*TASK OBJECTIVE*: Every record that follows should appear again in your answer, exactly the same.

#### DATA TO PROCESS ####

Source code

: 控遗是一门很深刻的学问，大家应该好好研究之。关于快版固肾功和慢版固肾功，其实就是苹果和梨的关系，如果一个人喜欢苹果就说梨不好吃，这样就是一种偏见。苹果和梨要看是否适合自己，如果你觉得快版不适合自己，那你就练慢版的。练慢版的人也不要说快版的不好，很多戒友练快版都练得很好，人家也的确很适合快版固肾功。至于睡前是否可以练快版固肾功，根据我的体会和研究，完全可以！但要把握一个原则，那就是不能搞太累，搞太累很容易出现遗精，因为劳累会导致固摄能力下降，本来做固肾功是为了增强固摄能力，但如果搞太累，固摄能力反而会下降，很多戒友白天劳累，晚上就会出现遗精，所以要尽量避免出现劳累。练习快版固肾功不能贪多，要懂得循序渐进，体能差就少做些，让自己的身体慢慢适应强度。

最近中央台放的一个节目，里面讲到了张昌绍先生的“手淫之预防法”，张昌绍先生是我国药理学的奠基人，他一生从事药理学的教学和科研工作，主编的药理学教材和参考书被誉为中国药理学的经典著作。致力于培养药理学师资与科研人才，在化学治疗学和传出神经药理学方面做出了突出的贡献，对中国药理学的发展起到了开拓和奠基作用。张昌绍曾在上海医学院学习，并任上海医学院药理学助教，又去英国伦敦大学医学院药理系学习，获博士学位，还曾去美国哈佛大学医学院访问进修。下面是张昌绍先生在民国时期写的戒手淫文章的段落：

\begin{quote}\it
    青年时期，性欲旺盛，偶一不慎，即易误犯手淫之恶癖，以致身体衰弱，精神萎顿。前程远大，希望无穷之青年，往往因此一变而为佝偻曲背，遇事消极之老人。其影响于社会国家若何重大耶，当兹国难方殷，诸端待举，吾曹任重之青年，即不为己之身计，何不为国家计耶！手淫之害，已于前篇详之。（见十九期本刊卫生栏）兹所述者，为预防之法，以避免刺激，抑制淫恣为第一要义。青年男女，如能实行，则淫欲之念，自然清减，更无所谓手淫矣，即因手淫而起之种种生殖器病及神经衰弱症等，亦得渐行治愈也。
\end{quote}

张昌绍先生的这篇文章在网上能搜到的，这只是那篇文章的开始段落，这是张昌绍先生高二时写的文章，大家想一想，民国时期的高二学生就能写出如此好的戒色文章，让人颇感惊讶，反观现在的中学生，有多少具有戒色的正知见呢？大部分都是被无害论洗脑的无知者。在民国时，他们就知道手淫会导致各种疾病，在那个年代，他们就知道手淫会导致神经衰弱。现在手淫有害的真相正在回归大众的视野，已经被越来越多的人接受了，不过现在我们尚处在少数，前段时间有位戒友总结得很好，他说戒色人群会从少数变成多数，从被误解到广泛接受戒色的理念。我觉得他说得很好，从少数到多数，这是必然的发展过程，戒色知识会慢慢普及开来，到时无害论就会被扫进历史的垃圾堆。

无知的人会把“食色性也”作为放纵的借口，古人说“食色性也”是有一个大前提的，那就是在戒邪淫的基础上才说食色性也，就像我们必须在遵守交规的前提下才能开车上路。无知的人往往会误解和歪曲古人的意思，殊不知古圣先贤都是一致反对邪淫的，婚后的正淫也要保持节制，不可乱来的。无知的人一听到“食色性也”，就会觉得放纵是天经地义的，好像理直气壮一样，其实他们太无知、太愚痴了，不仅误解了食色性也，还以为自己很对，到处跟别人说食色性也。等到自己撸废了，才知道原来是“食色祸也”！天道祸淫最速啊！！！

####

*EXERCISE RESPONSE*:
Source code

: 控遗是一门很深刻的学问，大家应该好好研究之。关于快版固肾功和慢版固肾功，其实就是苹果和梨的关系，如果一个人喜欢苹果就说梨不好吃，这样就是一种偏见。苹果和梨要看是否适合自己，如果你觉得快版不适合自己，那你就练慢版的。练慢版的人也不要说快版的不好，很多戒友练快版都练得很好，人家也的确很适合快版固肾功。至于睡前是否可以练快版固肾功，根据我的体会和研究，完全可以！但要把握一个原则，那就是不能搞太累，搞太累很容易出现遗精，因为劳累会导致固摄能力下降，本来做固肾功是为了增强固摄能力，但如果搞太累，固摄能力反而会下降，很多戒友白天劳累，晚上就会出现遗精，所以要尽量避免出现劳累。练习快版固肾功不能贪多，要懂得循序渐进，体能差就少做些，让自己的身体慢慢适应强度。

最近中央台放的一个节目，里面讲到了张昌绍先生的“手淫之预防法”，张昌绍先生是我国药理学的奠基人，他一生从事药理学的教学和科研工作，主编的药理学教材和参考书被誉为中国药理学的经典著作。致力于培养药理学师资与科研人才，在化学治疗学和传出神经药理学方面做出了突出的贡献，对中国药理学的发展起到了开拓和奠基作用。张昌绍曾在上海医学院学习，并任上海医学院药理学助教，又去英国伦敦大学医学院药理系学习，获博士学位，还曾去美国哈佛大学医学院访问进修。下面是张昌绍先生在民国时期写的戒手淫文章的段落：

\begin{quote}\it
    青年时期，性欲旺盛，偶一不慎，即易误犯手淫之恶癖，以致身体衰弱，精神萎顿。前程远大，希望无穷之青年，往往因此一变而为佝偻曲背，遇事消极之老人。其影响于社会国家若何重大耶，当兹国难方殷，诸端待举，吾曹任重之青年，即不为己之身计，何不为国家计耶！手淫之害，已于前篇详之。（见十九期本刊卫生栏）兹所述者，为预防之法，以避免刺激，抑制淫恣为第一要义。青年男女，如能实行，则淫欲之念，自然清减，更无所谓手淫矣，即因手淫而起之种种生殖器病及神经衰弱症等，亦得渐行治愈也。
\end{quote}

张昌绍先生的这篇文章在网上能搜到的，这只是那篇文章的开始段落，这是张昌绍先生高二时写的文章，大家想一想，民国时期的高二学生就能写出如此好的戒色文章，让人颇感惊讶，反观现在的中学生，有多少具有戒色的正知见呢？大部分都是被无害论洗脑的无知者。在民国时，他们就知道手淫会导致各种疾病，在那个年代，他们就知道手淫会导致神经衰弱。现在手淫有害的真相正在回归大众的视野，已经被越来越多的人接受了，不过现在我们尚处在少数，前段时间有位戒友总结得很好，他说戒色人群会从少数变成多数，从被误解到广泛接受戒色的理念。我觉得他说得很好，从少数到多数，这是必然的发展过程，戒色知识会慢慢普及开来，到时无害论就会被扫进历史的垃圾堆。

无知的人会把“食色性也”作为放纵的借口，古人说“食色性也”是有一个大前提的，那就是在戒邪淫的基础上才说食色性也，就像我们必须在遵守交规的前提下才能开车上路。无知的人往往会误解和歪曲古人的意思，殊不知古圣先贤都是一致反对邪淫的，婚后的正淫也要保持节制，不可乱来的。无知的人一听到“食色性也”，就会觉得放纵是天经地义的，好像理直气壮一样，其实他们太无知、太愚痴了，不仅误解了食色性也，还以为自己很对，到处跟别人说食色性也。等到自己撸废了，才知道原来是“食色祸也”！天道祸淫最速啊！！！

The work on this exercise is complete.